== Problem to solve ==
Please copy every line with the string "data" from the entries below.

════

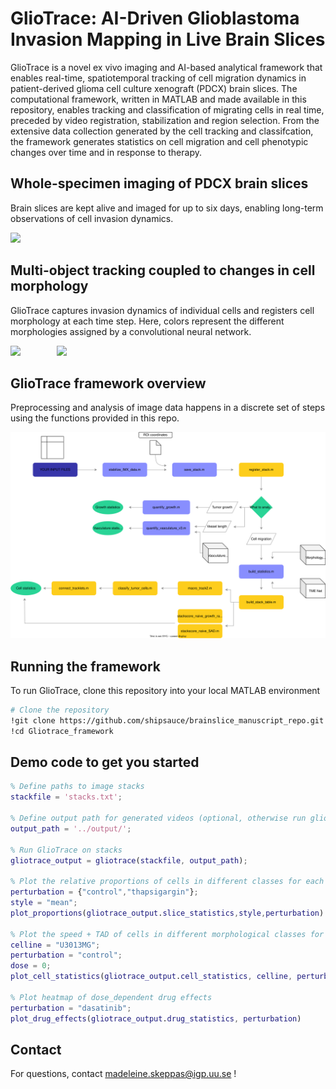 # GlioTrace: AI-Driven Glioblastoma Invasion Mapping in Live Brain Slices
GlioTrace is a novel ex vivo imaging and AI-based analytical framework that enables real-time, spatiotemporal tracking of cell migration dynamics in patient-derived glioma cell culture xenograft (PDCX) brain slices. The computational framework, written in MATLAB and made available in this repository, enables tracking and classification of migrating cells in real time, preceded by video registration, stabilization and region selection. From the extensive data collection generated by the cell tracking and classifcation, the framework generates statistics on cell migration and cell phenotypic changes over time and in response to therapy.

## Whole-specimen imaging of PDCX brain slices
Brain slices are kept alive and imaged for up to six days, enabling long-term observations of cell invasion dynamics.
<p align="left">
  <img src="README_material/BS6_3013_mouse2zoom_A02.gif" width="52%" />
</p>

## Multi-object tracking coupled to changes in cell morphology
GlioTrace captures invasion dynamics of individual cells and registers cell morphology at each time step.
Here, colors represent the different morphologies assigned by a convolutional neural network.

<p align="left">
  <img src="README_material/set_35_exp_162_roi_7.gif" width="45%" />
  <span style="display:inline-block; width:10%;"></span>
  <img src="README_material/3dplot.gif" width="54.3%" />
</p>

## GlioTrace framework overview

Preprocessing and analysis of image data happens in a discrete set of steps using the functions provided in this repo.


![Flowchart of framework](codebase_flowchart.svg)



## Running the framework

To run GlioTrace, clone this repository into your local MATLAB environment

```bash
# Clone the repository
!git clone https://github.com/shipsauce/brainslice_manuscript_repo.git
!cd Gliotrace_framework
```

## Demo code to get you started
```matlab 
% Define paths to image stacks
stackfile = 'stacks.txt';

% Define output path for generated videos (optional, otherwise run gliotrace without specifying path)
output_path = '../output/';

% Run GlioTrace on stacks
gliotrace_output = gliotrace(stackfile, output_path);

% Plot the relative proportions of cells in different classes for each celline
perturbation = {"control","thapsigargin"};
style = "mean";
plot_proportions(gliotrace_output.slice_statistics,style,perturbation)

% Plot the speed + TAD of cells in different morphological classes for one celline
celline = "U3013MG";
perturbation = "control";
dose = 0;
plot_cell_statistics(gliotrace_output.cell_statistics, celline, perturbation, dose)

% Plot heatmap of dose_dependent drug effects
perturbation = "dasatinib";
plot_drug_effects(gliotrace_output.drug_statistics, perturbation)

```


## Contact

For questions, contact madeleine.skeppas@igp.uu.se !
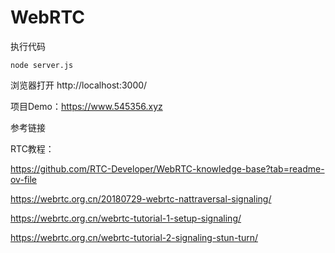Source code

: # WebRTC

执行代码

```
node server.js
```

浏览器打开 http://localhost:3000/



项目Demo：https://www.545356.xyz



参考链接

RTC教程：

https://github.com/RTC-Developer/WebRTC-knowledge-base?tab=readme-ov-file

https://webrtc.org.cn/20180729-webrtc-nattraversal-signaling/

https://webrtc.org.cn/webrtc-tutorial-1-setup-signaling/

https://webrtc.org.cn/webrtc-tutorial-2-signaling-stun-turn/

════

== Your solution ==
GlioTrace is a novel ex vivo imaging and AI-based analytical framework that enables real-time, spatiotemporal tracking of cell migration dynamics in patient-derived glioma cell culture xenograft (PDCX) brain slices. The computational framework, written in MATLAB and made available in this repository, enables tracking and classification of migrating cells in real time, preceded by video registration, stabilization and region selection. From the extensive data collection generated by the cell tracking and classifcation, the framework generates statistics on cell migration and cell phenotypic changes over time and in response to therapy.
Preprocessing and analysis of image data happens in a discrete set of steps using the functions provided in this repo.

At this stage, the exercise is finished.